Non-Clinical work is essentially work not associated with a specific patient. It may include: administration, departmental meetings, formal teaching, audit and quality assurance activities, professional development including journal reading and time to think! It should not be confused with and would not include “management” time spent by a doctor in a purely managerial of clinical leader role.

There is little doubt that if the ratio of non-clinical to clinical time is too low, it is only a matter of time before patients may be exposed to unacceptable and potentially dangerous risks. Conversely, if the clinical component of a doctor’s work load is too high or out of balance there is a heightened risk of damage to the doctor’s own physical or psychological welfare.

Each day, throughout New Zealand our members are called upon to see more and more patients suffering from more and more complex ailments. Such patients require correspondingly more complex management. The rapidly growing shortage of junior staff creates additional problems, for which there is no relief in sight. The problem is compounded by the disturbing shortage of specialists in many areas: medicine, anaesthetics, pathology, radiology, obstetrics and there is always a shortage or psychiatrists. Our members constantly have to do more, with less. All too often the clinical workload was too high to start with. But increasingly the little time allocated for non-clinical duties is squeezed in at the end of the day or “after hours”; in some cases non-clinical activities are simply curtailed.

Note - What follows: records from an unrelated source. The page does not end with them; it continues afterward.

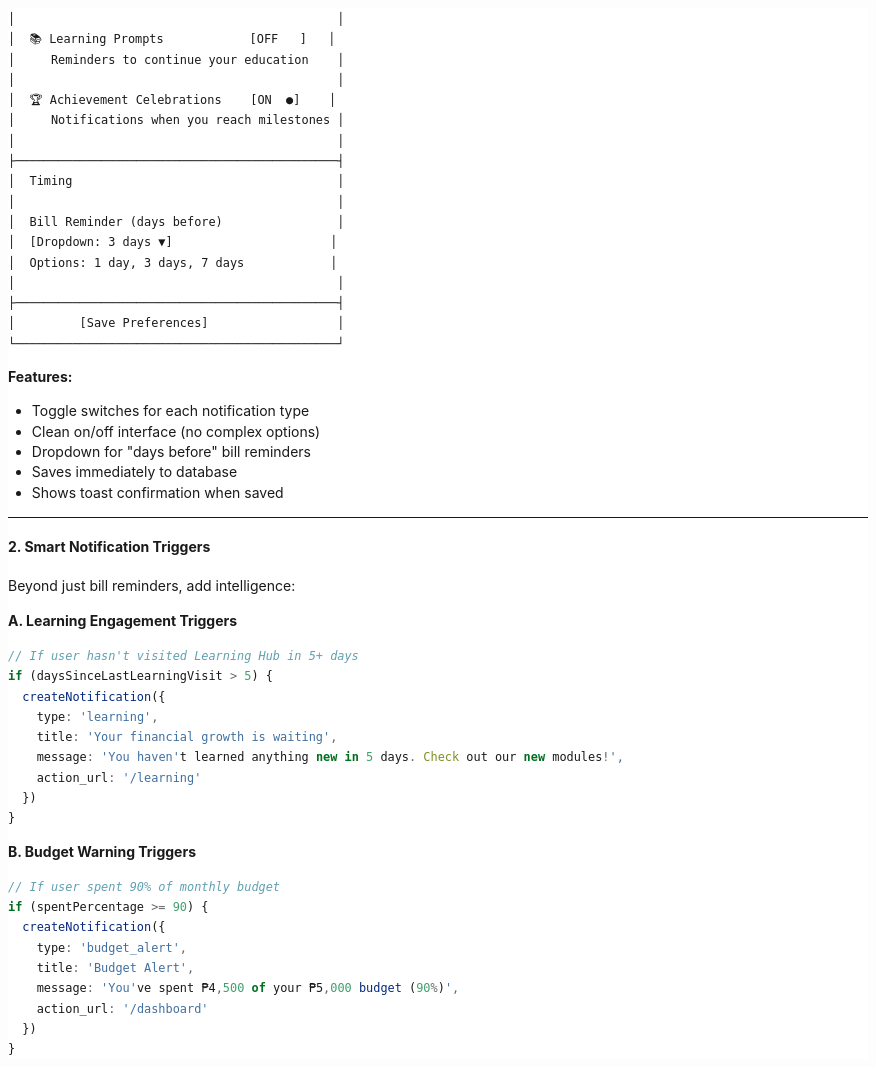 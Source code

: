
 ```
│                                             │
│  📚 Learning Prompts            [OFF   ]   │
│     Reminders to continue your education    │
│                                             │
│  🏆 Achievement Celebrations    [ON  ●]    │
│     Notifications when you reach milestones │
│                                             │
├─────────────────────────────────────────────┤
│  Timing                                     │
│                                             │
│  Bill Reminder (days before)                │
│  [Dropdown: 3 days ▼]                      │
│  Options: 1 day, 3 days, 7 days            │
│                                             │
├─────────────────────────────────────────────┤
│         [Save Preferences]                  │
└─────────────────────────────────────────────┘
```

**Features:**
- Toggle switches for each notification type
- Clean on/off interface (no complex options)
- Dropdown for "days before" bill reminders
- Saves immediately to database
- Shows toast confirmation when saved

---

#### 2. **Smart Notification Triggers**

Beyond just bill reminders, add intelligence:

**A. Learning Engagement Triggers**
```typescript
// If user hasn't visited Learning Hub in 5+ days
if (daysSinceLastLearningVisit > 5) {
  createNotification({
    type: 'learning',
    title: 'Your financial growth is waiting',
    message: 'You haven't learned anything new in 5 days. Check out our new modules!',
    action_url: '/learning'
  })
}
```

**B. Budget Warning Triggers**
```typescript
// If user spent 90% of monthly budget
if (spentPercentage >= 90) {
  createNotification({
    type: 'budget_alert',
    title: 'Budget Alert',
    message: 'You've spent ₱4,500 of your ₱5,000 budget (90%)',
    action_url: '/dashboard'
  })
}
```

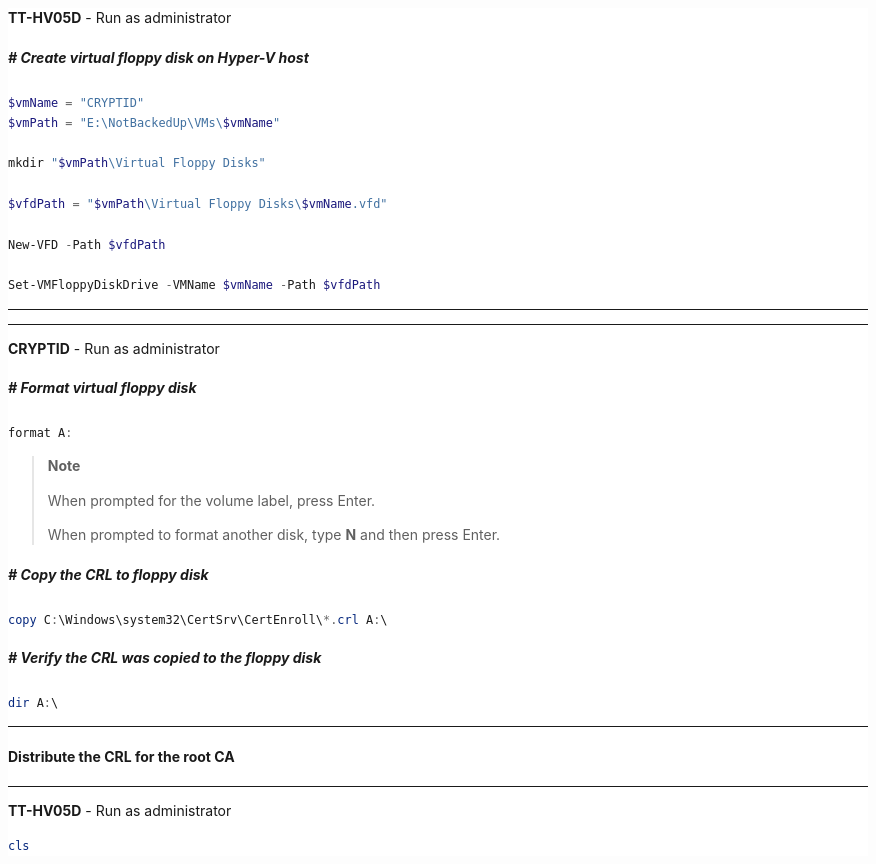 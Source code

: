 **TT-HV05D** - Run as administrator

##### # Create virtual floppy disk on Hyper-V host

```PowerShell
$vmName = "CRYPTID"
$vmPath = "E:\NotBackedUp\VMs\$vmName"

mkdir "$vmPath\Virtual Floppy Disks"

$vfdPath = "$vmPath\Virtual Floppy Disks\$vmName.vfd"

New-VFD -Path $vfdPath

Set-VMFloppyDiskDrive -VMName $vmName -Path $vfdPath
```

---

---

**CRYPTID** - Run as administrator

##### # Format virtual floppy disk

```PowerShell
format A:
```

> **Note**
>
> When prompted for the volume label, press Enter.
>
> When prompted to format another disk, type **N** and then press Enter.

##### # Copy the CRL to floppy disk

```PowerShell
copy C:\Windows\system32\CertSrv\CertEnroll\*.crl A:\
```

##### # Verify the CRL was copied to the floppy disk

```PowerShell
dir A:\
```

---

#### Distribute the CRL for the root CA

---

**TT-HV05D** - Run as administrator

```PowerShell
cls
```
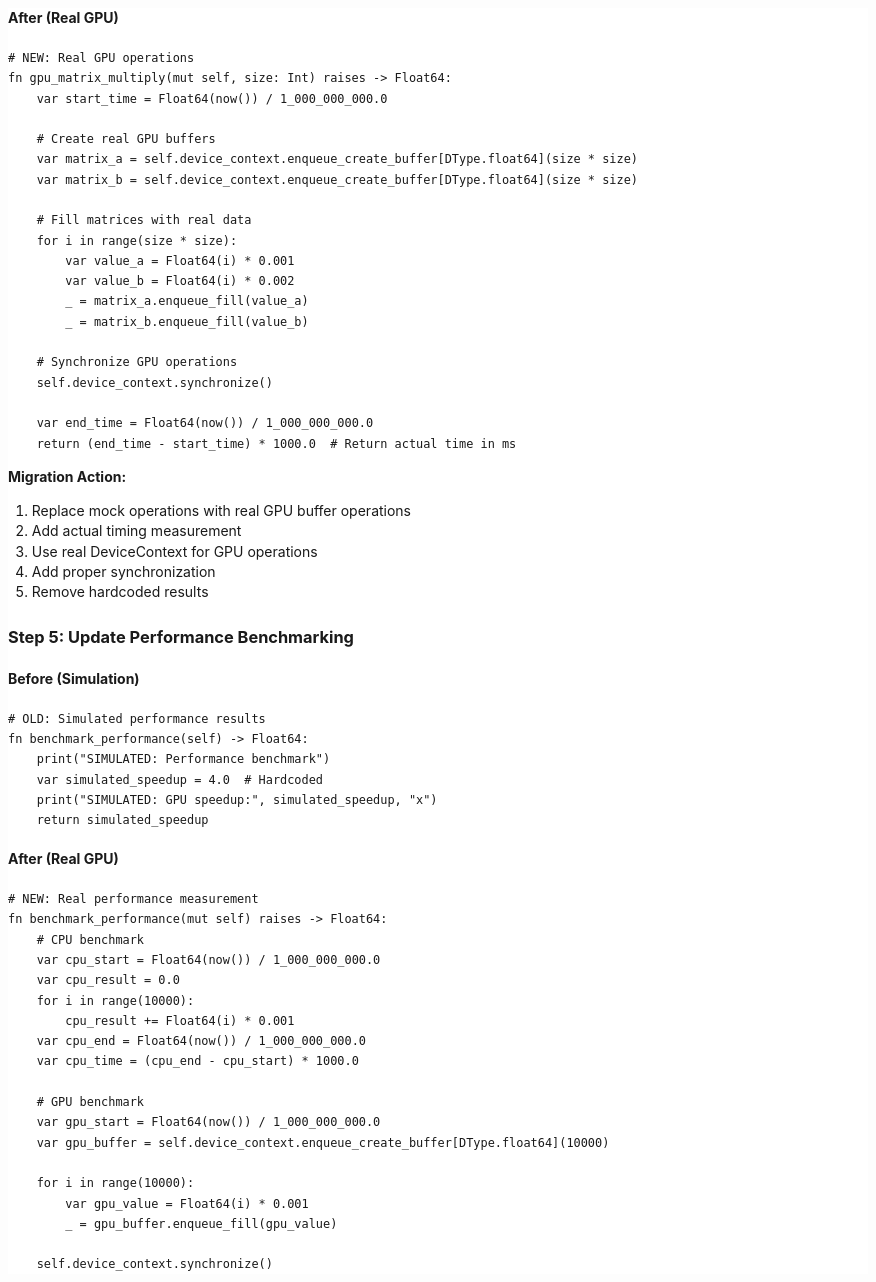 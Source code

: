 #### After (Real GPU)
```mojo
# NEW: Real GPU operations
fn gpu_matrix_multiply(mut self, size: Int) raises -> Float64:
    var start_time = Float64(now()) / 1_000_000_000.0
    
    # Create real GPU buffers
    var matrix_a = self.device_context.enqueue_create_buffer[DType.float64](size * size)
    var matrix_b = self.device_context.enqueue_create_buffer[DType.float64](size * size)
    
    # Fill matrices with real data
    for i in range(size * size):
        var value_a = Float64(i) * 0.001
        var value_b = Float64(i) * 0.002
        _ = matrix_a.enqueue_fill(value_a)
        _ = matrix_b.enqueue_fill(value_b)
    
    # Synchronize GPU operations
    self.device_context.synchronize()
    
    var end_time = Float64(now()) / 1_000_000_000.0
    return (end_time - start_time) * 1000.0  # Return actual time in ms
```

**Migration Action:**
1. Replace mock operations with real GPU buffer operations
2. Add actual timing measurement
3. Use real DeviceContext for GPU operations
4. Add proper synchronization
5. Remove hardcoded results

### Step 5: Update Performance Benchmarking

#### Before (Simulation)
```mojo
# OLD: Simulated performance results
fn benchmark_performance(self) -> Float64:
    print("SIMULATED: Performance benchmark")
    var simulated_speedup = 4.0  # Hardcoded
    print("SIMULATED: GPU speedup:", simulated_speedup, "x")
    return simulated_speedup
```

#### After (Real GPU)
```mojo
# NEW: Real performance measurement
fn benchmark_performance(mut self) raises -> Float64:
    # CPU benchmark
    var cpu_start = Float64(now()) / 1_000_000_000.0
    var cpu_result = 0.0
    for i in range(10000):
        cpu_result += Float64(i) * 0.001
    var cpu_end = Float64(now()) / 1_000_000_000.0
    var cpu_time = (cpu_end - cpu_start) * 1000.0
    
    # GPU benchmark
    var gpu_start = Float64(now()) / 1_000_000_000.0
    var gpu_buffer = self.device_context.enqueue_create_buffer[DType.float64](10000)
    
    for i in range(10000):
        var gpu_value = Float64(i) * 0.001
        _ = gpu_buffer.enqueue_fill(gpu_value)
    
    self.device_context.synchronize()
```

The Association’s position is unequivocal. Fortified by the guidelines and standards of the Medical Colleges, the wider profession and the Medical Council the ASMS is now insisting that hospitals must honour their legal obligations to patients and doctors alike by ensuring a proper 70:30 ratio for clinical and non-clinical time in our members’ job size. Rostered after hours or on-call work is not included in this formula.

This is not an exercise aimed at securing more pay for our members. It is an exercise aimed at assisting members ensure their hospital employers provide the resources and environment necessary to enable them to practice medicine in accordance with best practice and the standards expected by the wider medical profession, the public and the law.

If the time allowed for your non-clinical duties is less than 30% of your total paid hours, less the time allocated for rostered after hours call, your job size is too small and should be increased or your clinical time should be reduced accordingly.

The Association acknowledges that this is a very difficult issue to confront and resolve at a time of increasing patient demand and growing shortages of both junior and senior medical staff. However, an overworked doctor cannot do everything and should not try.

However you can do one thing. With the assistance of your colleagues in your department and the advice and advocacy of the ASMS you can ensure your employer gives you sufficient time to enable you to practice in accordance with best practice and proper professional standards.

As a doctor you may be ultimately responsible for your practice, but your employer is primarily responsible for the environment in which you practice and supplying the resources reasonably necessary for you to do so.